(Data to use)

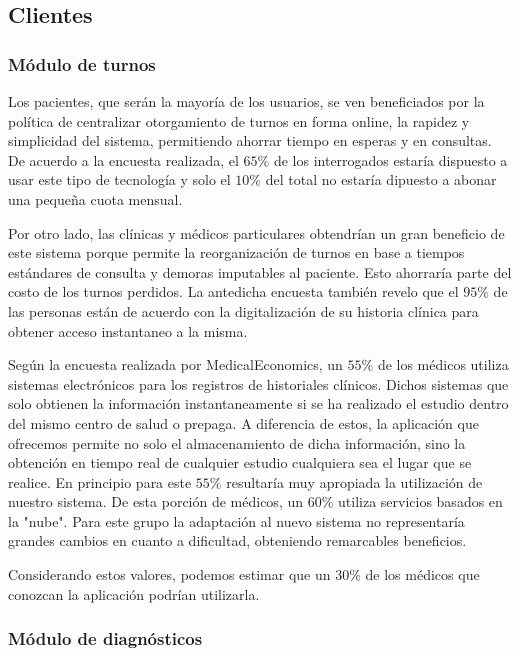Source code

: \documentclass[a4paper,10pt]{article}
\begin{document}
\subsection{Clientes}

\subsubsection{Módulo de turnos}

Los pacientes, que serán la mayoría de los usuarios, se ven beneficiados por la política de centralizar otorgamiento de turnos en forma online, la rapidez y simplicidad del sistema, permitiendo ahorrar tiempo en esperas y en consultas. De acuerdo a la encuesta realizada, el $65\%$ de los interrogados estaría dispuesto a usar este tipo de tecnología y solo el $10\%$ del total no estaría dipuesto a abonar una pequeña cuota mensual. 

Por otro lado, las clínicas y médicos particulares obtendrían un gran beneficio de este sistema porque permite la reorganización de turnos en base a tiempos estándares de consulta y demoras imputables al paciente. Esto ahorraría parte del costo de los turnos perdidos. La antedicha encuesta también revelo que el $95\%$ de las personas están de acuerdo con la digitalización de su historia clínica para obtener acceso instantaneo a la misma.

Según la encuesta realizada por MedicalEconomics, un $55\%$ de los médicos utiliza sistemas electrónicos para los registros de historiales clínicos. Dichos sistemas que solo obtienen la información instantaneamente si se ha realizado el estudio dentro del mismo centro de salud o prepaga. A diferencia de estos, la aplicación que ofrecemos permite no solo el almacenamiento de dicha información, sino la obtención  en tiempo real de cualquier estudio cualquiera sea el lugar que se realice. En principio para este $55\%$ resultaría muy apropiada la utilización de nuestro sistema. De esta porción de médicos, un $60\%$ utiliza servicios basados en la "nube". Para este grupo la adaptación al nuevo sistema no representaría grandes cambios en cuanto a dificultad, obteniendo remarcables beneficios.

Considerando estos valores, podemos estimar que un $30\%$ de los médicos que conozcan la aplicación podrían utilizarla. 

\subsubsection{Módulo de diagnósticos}
\end{document}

(End Data to use)

Required action:
Copy all the lines above that hold the string "acuerdo".

Reply:
Los pacientes, que serán la mayoría de los usuarios, se ven beneficiados por la política de centralizar otorgamiento de turnos en forma online, la rapidez y simplicidad del sistema, permitiendo ahorrar tiempo en esperas y en consultas. De acuerdo a la encuesta realizada, el $65\%$ de los interrogados estaría dispuesto a usar este tipo de tecnología y solo el $10\%$ del total no estaría dipuesto a abonar una pequeña cuota mensual. 
Por otro lado, las clínicas y médicos particulares obtendrían un gran beneficio de este sistema porque permite la reorganización de turnos en base a tiempos estándares de consulta y demoras imputables al paciente. Esto ahorraría parte del costo de los turnos perdidos. La antedicha encuesta también revelo que el $95\%$ de las personas están de acuerdo con la digitalización de su historia clínica para obtener acceso instantaneo a la misma.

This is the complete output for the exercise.